-- Provided data follows --
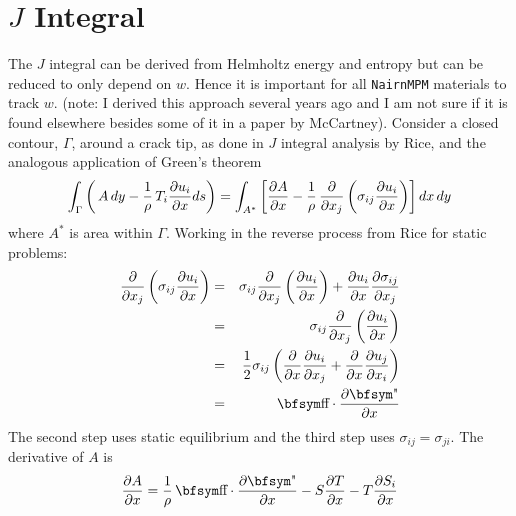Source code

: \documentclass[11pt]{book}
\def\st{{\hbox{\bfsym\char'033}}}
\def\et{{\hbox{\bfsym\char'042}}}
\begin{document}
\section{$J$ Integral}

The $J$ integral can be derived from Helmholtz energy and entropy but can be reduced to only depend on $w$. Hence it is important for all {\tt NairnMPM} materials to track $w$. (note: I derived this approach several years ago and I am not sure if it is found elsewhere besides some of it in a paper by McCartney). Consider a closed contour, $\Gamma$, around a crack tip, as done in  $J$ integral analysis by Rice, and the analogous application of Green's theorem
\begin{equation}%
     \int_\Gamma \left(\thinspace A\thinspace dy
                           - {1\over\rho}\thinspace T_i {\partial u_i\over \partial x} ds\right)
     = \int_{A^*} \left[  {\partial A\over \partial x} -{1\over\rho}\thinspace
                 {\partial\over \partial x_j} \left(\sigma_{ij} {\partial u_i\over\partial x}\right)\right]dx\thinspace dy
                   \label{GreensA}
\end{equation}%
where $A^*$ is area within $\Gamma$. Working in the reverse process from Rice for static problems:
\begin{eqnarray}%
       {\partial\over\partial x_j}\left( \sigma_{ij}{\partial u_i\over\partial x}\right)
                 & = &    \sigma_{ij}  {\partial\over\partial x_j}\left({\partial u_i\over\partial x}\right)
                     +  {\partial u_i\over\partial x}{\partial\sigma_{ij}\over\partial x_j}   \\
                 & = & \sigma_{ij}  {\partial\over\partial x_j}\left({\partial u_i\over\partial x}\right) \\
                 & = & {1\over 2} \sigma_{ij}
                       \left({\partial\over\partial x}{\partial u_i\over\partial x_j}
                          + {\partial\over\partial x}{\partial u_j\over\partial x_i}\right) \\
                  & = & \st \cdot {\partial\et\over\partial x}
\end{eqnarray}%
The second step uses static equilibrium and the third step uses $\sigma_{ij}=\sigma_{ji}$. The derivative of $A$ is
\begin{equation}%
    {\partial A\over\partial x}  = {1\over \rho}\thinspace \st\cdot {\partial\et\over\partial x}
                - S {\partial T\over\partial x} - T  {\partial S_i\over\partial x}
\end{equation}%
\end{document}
-- Provided data concluded --
-- Provided data follows --
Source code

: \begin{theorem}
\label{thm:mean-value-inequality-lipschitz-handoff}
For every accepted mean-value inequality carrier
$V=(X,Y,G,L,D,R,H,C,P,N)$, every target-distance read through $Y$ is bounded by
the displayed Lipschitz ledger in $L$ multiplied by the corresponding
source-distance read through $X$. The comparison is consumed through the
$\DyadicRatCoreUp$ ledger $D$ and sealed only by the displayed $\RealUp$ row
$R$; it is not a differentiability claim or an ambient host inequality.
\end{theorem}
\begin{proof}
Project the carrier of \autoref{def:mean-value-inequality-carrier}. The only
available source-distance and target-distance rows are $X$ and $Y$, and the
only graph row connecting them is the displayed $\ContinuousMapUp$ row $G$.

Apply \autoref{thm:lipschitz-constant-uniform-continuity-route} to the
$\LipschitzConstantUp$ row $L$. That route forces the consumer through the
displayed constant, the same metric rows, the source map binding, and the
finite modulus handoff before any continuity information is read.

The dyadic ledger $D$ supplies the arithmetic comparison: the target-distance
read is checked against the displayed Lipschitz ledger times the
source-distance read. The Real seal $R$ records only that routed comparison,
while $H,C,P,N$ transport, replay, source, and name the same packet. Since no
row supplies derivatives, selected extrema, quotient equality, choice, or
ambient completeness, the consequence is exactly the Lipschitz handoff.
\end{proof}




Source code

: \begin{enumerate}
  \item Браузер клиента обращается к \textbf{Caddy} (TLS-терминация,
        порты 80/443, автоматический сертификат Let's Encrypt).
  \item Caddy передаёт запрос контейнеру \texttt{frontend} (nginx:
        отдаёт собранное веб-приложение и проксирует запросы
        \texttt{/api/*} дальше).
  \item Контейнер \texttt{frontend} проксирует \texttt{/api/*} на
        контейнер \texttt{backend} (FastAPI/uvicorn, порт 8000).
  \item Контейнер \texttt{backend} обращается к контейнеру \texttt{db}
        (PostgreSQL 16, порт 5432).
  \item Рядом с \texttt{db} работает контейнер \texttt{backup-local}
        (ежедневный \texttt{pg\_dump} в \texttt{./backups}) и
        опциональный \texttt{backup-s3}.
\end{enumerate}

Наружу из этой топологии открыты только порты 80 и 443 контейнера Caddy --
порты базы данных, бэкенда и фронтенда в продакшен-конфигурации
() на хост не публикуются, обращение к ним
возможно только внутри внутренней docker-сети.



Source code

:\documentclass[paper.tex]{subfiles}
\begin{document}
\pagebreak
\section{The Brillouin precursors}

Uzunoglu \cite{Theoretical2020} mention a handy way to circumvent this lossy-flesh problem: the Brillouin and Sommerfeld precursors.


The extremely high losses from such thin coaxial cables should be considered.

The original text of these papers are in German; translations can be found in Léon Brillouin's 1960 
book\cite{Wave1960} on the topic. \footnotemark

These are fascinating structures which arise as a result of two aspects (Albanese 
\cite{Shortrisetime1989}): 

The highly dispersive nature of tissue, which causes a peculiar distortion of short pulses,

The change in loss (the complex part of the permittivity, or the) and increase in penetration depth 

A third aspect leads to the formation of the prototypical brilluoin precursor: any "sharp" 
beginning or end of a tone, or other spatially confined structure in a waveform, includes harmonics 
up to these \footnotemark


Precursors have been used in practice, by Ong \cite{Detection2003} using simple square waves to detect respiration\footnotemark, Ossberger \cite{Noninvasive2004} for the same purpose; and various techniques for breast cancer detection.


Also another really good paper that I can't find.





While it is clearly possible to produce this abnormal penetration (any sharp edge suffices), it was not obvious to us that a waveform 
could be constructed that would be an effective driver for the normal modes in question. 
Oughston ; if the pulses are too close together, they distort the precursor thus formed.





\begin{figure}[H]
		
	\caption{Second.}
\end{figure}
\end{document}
-- Provided data concluded --
-- Provided data follows --
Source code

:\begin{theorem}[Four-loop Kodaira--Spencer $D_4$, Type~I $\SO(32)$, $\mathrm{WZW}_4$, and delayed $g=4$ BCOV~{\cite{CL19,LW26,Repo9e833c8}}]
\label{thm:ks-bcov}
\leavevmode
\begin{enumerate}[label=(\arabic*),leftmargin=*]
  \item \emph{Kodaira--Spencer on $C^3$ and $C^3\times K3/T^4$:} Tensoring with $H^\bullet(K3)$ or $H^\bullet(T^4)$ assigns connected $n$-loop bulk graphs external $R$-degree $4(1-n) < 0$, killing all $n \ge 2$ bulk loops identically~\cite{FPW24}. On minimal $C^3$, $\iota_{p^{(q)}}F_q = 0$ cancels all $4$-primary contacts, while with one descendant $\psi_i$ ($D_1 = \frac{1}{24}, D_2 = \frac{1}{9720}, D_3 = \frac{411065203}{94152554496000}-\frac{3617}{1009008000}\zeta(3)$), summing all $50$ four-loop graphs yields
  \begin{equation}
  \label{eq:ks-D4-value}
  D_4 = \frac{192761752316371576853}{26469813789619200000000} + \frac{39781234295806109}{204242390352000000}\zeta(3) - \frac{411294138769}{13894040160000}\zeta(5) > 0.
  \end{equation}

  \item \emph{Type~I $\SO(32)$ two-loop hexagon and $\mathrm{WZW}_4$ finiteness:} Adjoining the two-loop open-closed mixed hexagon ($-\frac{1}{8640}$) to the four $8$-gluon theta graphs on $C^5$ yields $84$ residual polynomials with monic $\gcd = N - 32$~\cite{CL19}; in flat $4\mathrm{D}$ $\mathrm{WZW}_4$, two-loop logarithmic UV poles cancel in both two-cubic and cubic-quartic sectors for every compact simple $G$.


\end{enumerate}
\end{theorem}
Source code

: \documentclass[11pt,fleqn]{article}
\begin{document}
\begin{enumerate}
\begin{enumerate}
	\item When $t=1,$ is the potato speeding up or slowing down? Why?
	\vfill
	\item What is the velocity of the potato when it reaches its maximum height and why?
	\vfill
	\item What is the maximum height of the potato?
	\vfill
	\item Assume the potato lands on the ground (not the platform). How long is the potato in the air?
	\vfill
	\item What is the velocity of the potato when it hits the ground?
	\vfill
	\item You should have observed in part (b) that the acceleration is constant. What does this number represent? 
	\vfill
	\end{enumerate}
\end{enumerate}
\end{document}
-- Provided data concluded --
To do: For each line above that contains the word "autoref", give the line as it is written.

Task answer:
Project the carrier of \autoref{def:mean-value-inequality-carrier}. The only
Apply \autoref{thm:lipschitz-constant-uniform-continuity-route} to the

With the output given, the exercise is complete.